Setién dice que no se puede negar una consulta y que hay que tratar que la izquierda abertzale "no esté fuera de juego"

Actualizado 02/11/2007 13:15:02 CET

BILBAO, 2 Nov. (EUROPA PRESS) -

El obispo emérito de San Sebastián, José María Setién, aseguró hoy que la realización de una consulta "que se pueda hacer en libertad" es "una cuestión que no puede ser discutida o negada". Además, indicó que "habrá que tratar de que la izquierda abertzale no esté fuera de juego".

En una entrevista en ETB, recogida por Europa Press, ante la apertura de juicio oral, entre otros, contra el lehendakari, Juan José Ibarretxe, por reunirse con Batasuna, advirtió de que si hablar con "grupos que puedan tener alguna relación con ETA" es "inmoral e injusto", no se entiende que el Congreso de los Diputados diera permiso al presidente del Gobierno central, José Luis Rodríguez Zapatero, para hablar con la banda terrorista. "Me imagino que el Parlamento no dará autorizaciones para violar la ley", añadió.

Además, Setién indicó que "la única posibilidad es seguir hablando" para el lehendakari, Juan José Ibarretxe, al margen "del acierto político de una decisión de esta naturaleza".

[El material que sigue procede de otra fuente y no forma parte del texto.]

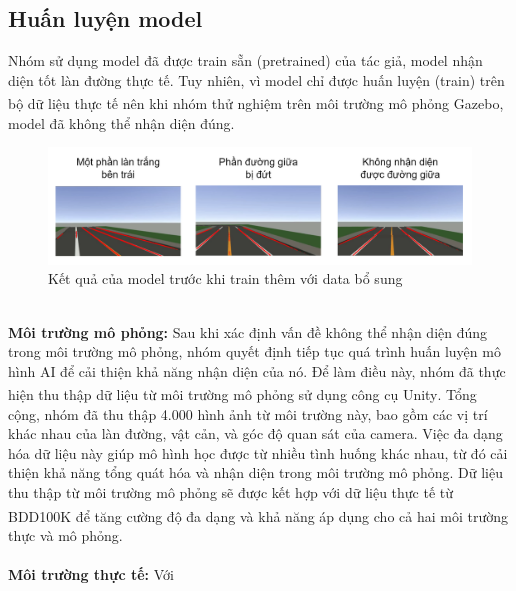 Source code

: \subsection{Huấn luyện model}
Nhóm sử dụng model đã được train sẵn (pretrained) của tác giả, model nhận diện tốt làn đường thực tế. Tuy nhiên, vì model chỉ được huấn luyện (train) trên bộ dữ liệu thực tế nên khi nhóm thử nghiệm trên môi trường mô phỏng Gazebo\textsuperscript{\cite{gazebo}}, model đã không thể nhận diện đúng.\\
\begin{figure}[!hbt]
\begin{center}
    \includegraphics[width=15cm]{img/4_Implement/ai/simulation_error.png}
    \caption{Kết quả của model trước khi train thêm với data bổ sung}
\end{center}
\end{figure}\\
\textbf{Môi trường mô phỏng:}
Sau khi xác định vấn đề không thể nhận diện đúng trong môi trường mô phỏng, nhóm quyết định tiếp tục quá trình huấn luyện mô hình AI để cải thiện khả năng nhận diện của nó. Để làm điều này, nhóm đã thực hiện thu thập dữ liệu từ môi trường mô phỏng sử dụng công cụ Unity\textsuperscript{\cite{unity}}. Tổng cộng, nhóm đã thu thập 4.000 hình ảnh từ môi trường này, bao gồm các vị trí khác nhau của làn đường, vật cản, và góc độ quan sát của camera. Việc đa dạng hóa dữ liệu này giúp mô hình học được từ nhiều tình huống khác nhau, từ đó cải thiện khả năng tổng quát hóa và nhận diện trong môi trường mô phỏng. Dữ liệu thu thập từ môi trường mô phỏng sẽ được kết hợp với dữ liệu thực tế từ BDD100K\textsuperscript{\cite{bdd100k}} để tăng cường độ đa dạng và khả năng áp dụng cho cả hai môi trường thực và mô phỏng.\\\\
\textbf{Môi trường thực tế:} Với 
\noindent 
\newpage
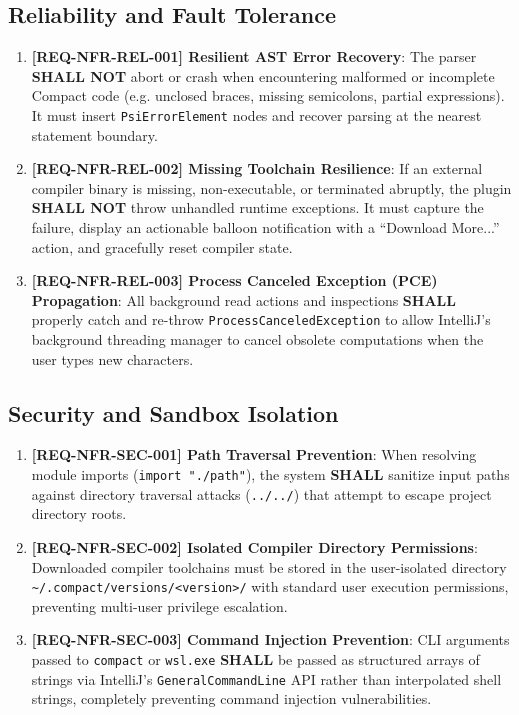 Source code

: \subsection{Reliability and Fault Tolerance}
\label{sec:reliability}

\begin{enumerate}
    \item \textbf{[REQ-NFR-REL-001] Resilient AST Error Recovery}:
    The parser \textbf{SHALL NOT} abort or crash when encountering malformed or incomplete Compact code (e.g. unclosed braces, missing semicolons, partial expressions). It must insert \texttt{PsiErrorElement} nodes and recover parsing at the nearest statement boundary.
    
    \item \textbf{[REQ-NFR-REL-002] Missing Toolchain Resilience}:
    If an external compiler binary is missing, non-executable, or terminated abruptly, the plugin \textbf{SHALL NOT} throw unhandled runtime exceptions. It must capture the failure, display an actionable balloon notification with a ``Download More...'' action, and gracefully reset compiler state.
    
    \item \textbf{[REQ-NFR-REL-003] Process Canceled Exception (PCE) Propagation}:
    All background read actions and inspections \textbf{SHALL} properly catch and re-throw \texttt{ProcessCanceledException} to allow IntelliJ's background threading manager to cancel obsolete computations when the user types new characters.
\end{enumerate}

\subsection{Security and Sandbox Isolation}
\label{sec:security}

\begin{enumerate}
    \item \textbf{[REQ-NFR-SEC-001] Path Traversal Prevention}:
    When resolving module imports (\texttt{import "./path"}), the system \textbf{SHALL} sanitize input paths against directory traversal attacks (\texttt{../../}) that attempt to escape project directory roots.
    
    \item \textbf{[REQ-NFR-SEC-002] Isolated Compiler Directory Permissions}:
    Downloaded compiler toolchains must be stored in the user-isolated directory \texttt{\textasciitilde/.compact/versions/<version>/} with standard user execution permissions, preventing multi-user privilege escalation.
    
    \item \textbf{[REQ-NFR-SEC-003] Command Injection Prevention}:
    CLI arguments passed to \texttt{compact} or \texttt{wsl.exe} \textbf{SHALL} be passed as structured arrays of strings via IntelliJ's \texttt{GeneralCommandLine} API rather than interpolated shell strings, completely preventing command injection vulnerabilities.
\end{enumerate}

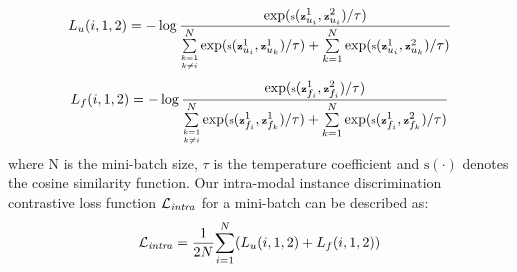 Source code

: \begin{equation}
\scriptsize
L_{u}(i, 1, 2) = -\log \frac{\exp(\text{s}(\textbf{z}_{u_i}^{1}, \textbf{z}_{u_i}^{2})/\tau)}{\sum\limits_{\substack{k=1 \\ k \neq i}}^{N} \exp(\text{s}(\textbf{z}_{u_i}^{1}, \textbf{z}_{u_k}^{1})/\tau) + \sum\limits_{k=1}^{N}\exp(\text{s}(\textbf{z}_{u_i}^{1}, \textbf{z}_{u_k}^{2})/\tau)}
\label{equ:equation1}
\end{equation}
\begin{equation}
\scriptsize
L_{f}(i, 1, 2) = -\log \frac{\exp(\text{s}(\textbf{z}_{f_i}^{1}, \textbf{z}_{f_i}^{2})/\tau)}{\sum\limits_{\substack{k=1 \\ k \neq i}}^{N} \exp(\text{s}(\textbf{z}_{f_i}^{1}, \textbf{z}_{f_k}^{1})/\tau) + \sum\limits_{k=1}^{N}\exp(\text{s}(\textbf{z}_{f_i}^{1}, \textbf{z}_{f_k}^{2})/\tau)}
\label{equ:equation2}
\end{equation}
\noindent where N is the mini-batch size, $\tau$ is the temperature coefficient and \(\text{s}(\cdot)\) denotes the cosine similarity function. Our intra-modal instance discrimination contrastive loss function $\mathcal{L}_{\text{\textit{intra}}}$ for a mini-batch can be described as:
\vspace{-5pt}
\begin{equation}
\mathcal{L}_{\text{\textit{intra}}} = \frac{1}{2N}{\sum_{i=1}^{N} (L_u(i, 1, 2) + L_f(i, 1, 2)})
\end{equation}
\vspace{-5pt}


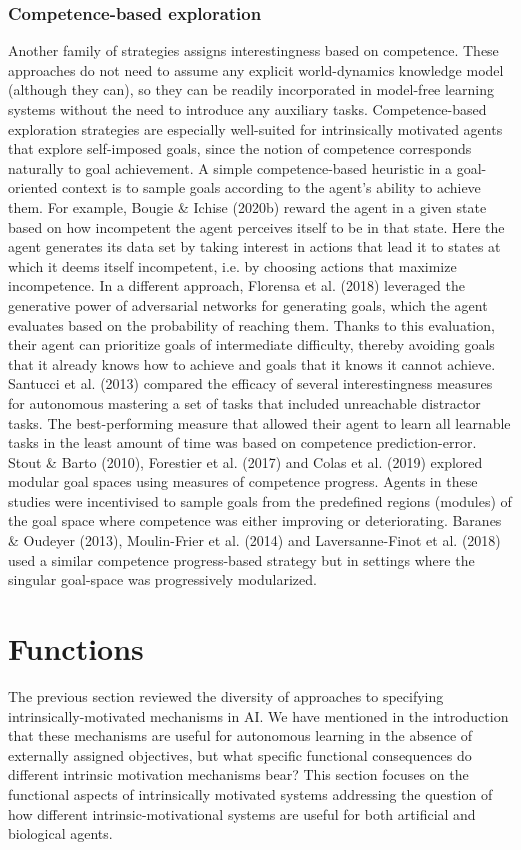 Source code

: \subsubsection{Competence-based exploration}
Another family of strategies assigns interestingness based on competence. These approaches do not need to assume any explicit world-dynamics knowledge model (although they can), so they can be readily incorporated in model-free learning systems without the need to introduce any auxiliary tasks. Competence-based exploration strategies are especially well-suited for intrinsically motivated agents that explore self-imposed goals, since the notion of competence corresponds naturally to goal achievement. A simple competence-based heuristic in a goal-oriented context is to sample goals according to the agent’s ability to achieve them. For example, Bougie \& Ichise (2020b) reward the agent in a given state based on how incompetent the agent perceives itself to be in that state. Here the agent generates its data set by taking interest in actions that lead it to states at which it deems itself incompetent, i.e. by choosing actions that maximize incompetence. In a different approach, Florensa et al. (2018) leveraged the generative power of adversarial networks for generating goals, which the agent evaluates based on the probability of reaching them. Thanks to this evaluation, their agent can prioritize goals of intermediate difficulty, thereby avoiding goals that it already knows how to achieve and goals that it knows it cannot achieve. Santucci et al. (2013) compared the efficacy of several interestingness measures for autonomous mastering a set of tasks that included unreachable distractor tasks. The best-performing measure that allowed their agent to learn all learnable tasks in the least amount of time was based on competence prediction-error. Stout \& Barto (2010), Forestier et al. (2017) and Colas et al. (2019) explored modular goal spaces using measures of competence progress. Agents in these studies were incentivised to sample goals from the predefined regions (modules) of the goal space where competence was either improving or deteriorating. Baranes \& Oudeyer (2013), Moulin-Frier et al. (2014) and Laversanne-Finot et al. (2018) used a similar competence progress-based strategy but in settings where the singular goal-space was progressively modularized.

\section{Functions}\label{sec:3-functions}
The previous section reviewed the diversity of approaches to specifying intrinsically-motivated mechanisms in \ac{AI}.  We have mentioned in the introduction that these mechanisms are useful for autonomous learning in the absence of externally assigned objectives, but what specific functional consequences do different intrinsic motivation mechanisms bear?  This section focuses on the functional aspects of intrinsically motivated systems addressing the question of how different intrinsic-motivational systems are useful for both artificial and biological agents.  


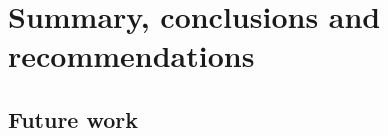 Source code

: \section{Summary, conclusions and recommendations}\label{sec:conclusion}


\subsection{Future work}

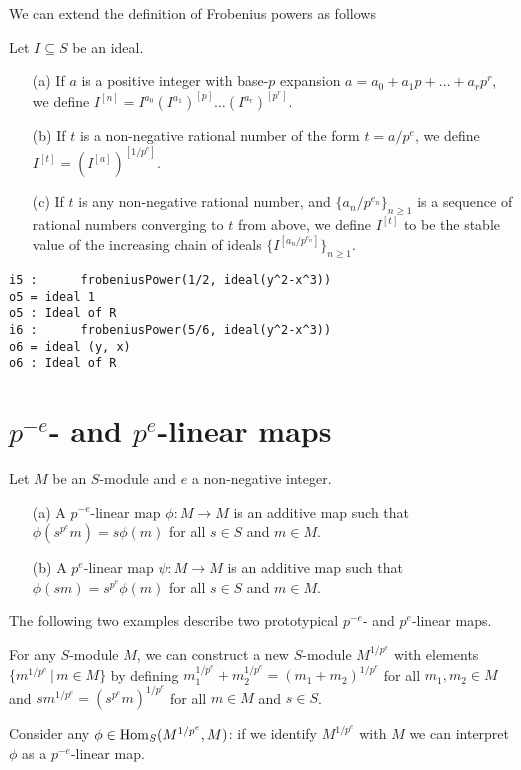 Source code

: \documentclass[11pt]{amsart}
\begin{document}
We can extend the definition of Frobenius powers as follows
\begin{definition}
Let  $I\subseteq S$ be an ideal.
\begin{enumerate}
 \item[(a)] If $a$ is a positive integer with base-$p$ expansion  $a=a_0 + a_1 p +  \dots + a_r p^r$, we define
 $I^{[n]}=I^{a_0} \left(I^{a_1}\right)^{[p]} \dots  (I^{a_r})^{[p^r]}$. %
 \item[(b)] If $t$ is a non-negative rational number of the form $t = a/p^e$, we define  $I^{[t]} = (I^{[a]})^{[1/p^e]}.$
 \item[(c)] If $t$ is any non-negative rational number, and $\{a_n/p^{e_n}\}_{n\geq 1}$ is a sequence of rational numbers converging to $t$ from above, we define $I^{[t]}$
 to be the stable value of the increasing chain of ideals $\{I^{[a_n/p^{e_n}]}\}_{n\geq 1}$.

\end{enumerate}
\end{definition}


\begin{verbatim}
i5 :      frobeniusPower(1/2, ideal(y^2-x^3))
o5 = ideal 1
o5 : Ideal of R
i6 :      frobeniusPower(5/6, ideal(y^2-x^3))
o6 = ideal (y, x)
o6 : Ideal of R
\end{verbatim}



\section{$p^{-e}$- and $p^{e}$-linear maps}\label{Section: p-linear maps}

\begin{definition}%
Let  $M$ be an $S$-module and $e$ a non-negative integer.
\begin{enumerate}
 \item[(a)] A $p^{-e}$-linear map $\phi:M \rightarrow M$ is an additive map such that
 $\phi(s^{p^e} m)= s\phi(m)$ for all $s\in S$ and $m\in M$.
 \item[(b)] A $p^{e}$-linear map $\psi:M \rightarrow M$ is an additive map such that
 $\phi(s m)= s^{p^e}\phi(m)$ for all $s\in S$ and $m\in M$.
\end{enumerate}
\end{definition}


The following two examples describe two prototypical
$p^{-e}$- and $p^{e}$-linear maps.
\begin{example}
For any $S$-module $M$, we can construct a new $S$-module $M^{1/p^e}$ with elements $\{  m^{1/p^e} \,|\,m\in M\}$ by defining
$m_1^{1/p^e} +  m_2^{1/p^e} =  (m_1 +  m_2)^{1/p^e}$ for all $m_1, m_2 \in M$ and
$s  m^{1/p^e}=  (s^{p^e} m)^{1/p^e}$ for all $m\in M$ and $s\in S$.

Consider any $\phi\in \operatorname{Hom}_S(M^{1/p^e}, M)$: if we identify $M^{1/p^e}$ with $M$ we can interpret $\phi$ as a $p^{-e}$-linear map.
\end{example}
\end{document}
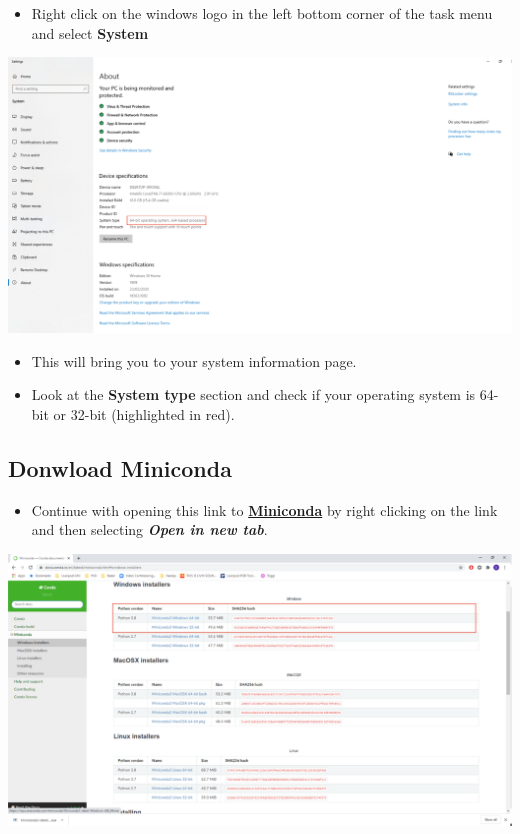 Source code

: \documentclass[
]{book}
\providecommand{\tightlist}{%
  \setlength{\itemsep}{0pt}\setlength{\parskip}{0pt}}
\begin{document}
\begin{itemize}
\tightlist
\item
  Right click on the windows logo in the left bottom corner of the task menu and select \textbf{System}
\end{itemize}

\begin{center}\includegraphics[width=29.85in]{figs/chp4/Picture8} \end{center}

\begin{itemize}
\tightlist
\item
  This will bring you to your system information page.
\item
  Look at the \textbf{System type} section and check if your operating system is 64-bit or 32-bit (highlighted in red).
\end{itemize}

\hypertarget{donwload-miniconda}{%
\subsection*{Donwload Miniconda}\label{donwload-miniconda}}

\begin{itemize}
\tightlist
\item
  Continue with opening this link to \href{https://docs.conda.io/en/latest/miniconda.html\#windows-installers}{\textbf{Miniconda}} by right clicking on the link and then selecting \textbf{\emph{Open in new tab}}.
\end{itemize}

\begin{center}\includegraphics[width=29.86in]{figs/chp4/Picture10} \end{center}
\end{document}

Por otra parte, cree que no se puede "negar" una consulta que se pueda "hacer en libertad". "El que se confunda un referéndum con una consulta, una consulta que se pueda hacer en libertad, a fin de que pueda la población manifestar lo que piensa acerca de los problemas que están en debate, me parece que es una cuestión que no puede ser discutida o negada", reiteró.

Respecto a las negociaciones o conversaciones con ETA o la izquierda abertzale, destacó que no entiende que, "si efectivamente es por sí ilegal el negociar, el hablar antes de negociar, con grupos que puedan tener alguna relación con ETA", después el Congreso de los Diputados habilitara la negociación del Gobierno central con la banda.

"PROBLEMA" AL MARGEN DE ETA

Sobre esta cuestión, explicó que además de las "exigencias fundamentales" referidas a la "ética, derecho y legalidad", existe "algo más profundo, que es una voluntad sincera de buscar la solución de un problema que no lo ha creado ETA, que existe aún cuando ETA no hubiera existido". A su juicio, dicha solución "exige unas actitudes diferentes de las que se quieren inculcar, imponer".

En relación a Batasuna, indicó que "habrá que tratar que la izquierda abertzale no esté fuera de juego". Respecto a su actuación con respecto a las víctimas, aseguró que, en principio, "el sufrimiento merece, de parte de un representante de la Iglesia, la cercanía, la compasión, la benevolencia" porque "la Iglesia no puede ser indiferente al sufrimiento".

Sin embargo, a su entender, "allí donde hay sangre las pasiones se excitan", con la "influencia" que añade el hecho de que "esa sangre es debida a posicionamientos que tienen contenido político".

Ante esta situación, señaló que, mientras estuvo al frente del Obispado de San Sebastián, trató de evitar que su labor se viera "enturbiada" por "esa pasión política que innegablemente el sufrimiento produce, cuando el motivo de ese sufrimiento tiene esas subrazones políticas".

En este sentido, recordó que intentó que la actuación de la Iglesia no fuera "contaminada" por "esa politización de las víctimas" en relación "de la sangre derramada por ETA y también de la sangre derramada en ETA".

BEATIFICACIONES

Preguntado por las últimas beatificaciones de religiosos asesinados en territorio republicano durante la Guerra Civil, aseguró que el proceso se inició "mucho antes" de "todo este tema de la memoria histórica". También advirtió de que "no se canoniza a los muertos solamente por el hecho de haber sido asesinados" sino que es preciso que "el móvil del asesinato" sea de tipo religioso, es decir, si "se muere por el odio a la propia fe".

"No se pueden utilizar todas estas situaciones dolorosísimas para sacar consecuencias políticas. Soy partidario de, si se trata de hacer una memoria histórica, que sea una memoria histórica de la historia tal como fue, que es distinto de las historias que sucedieron, historias parciales que pervierten el sentido por definición de memoria histórica", concluyó.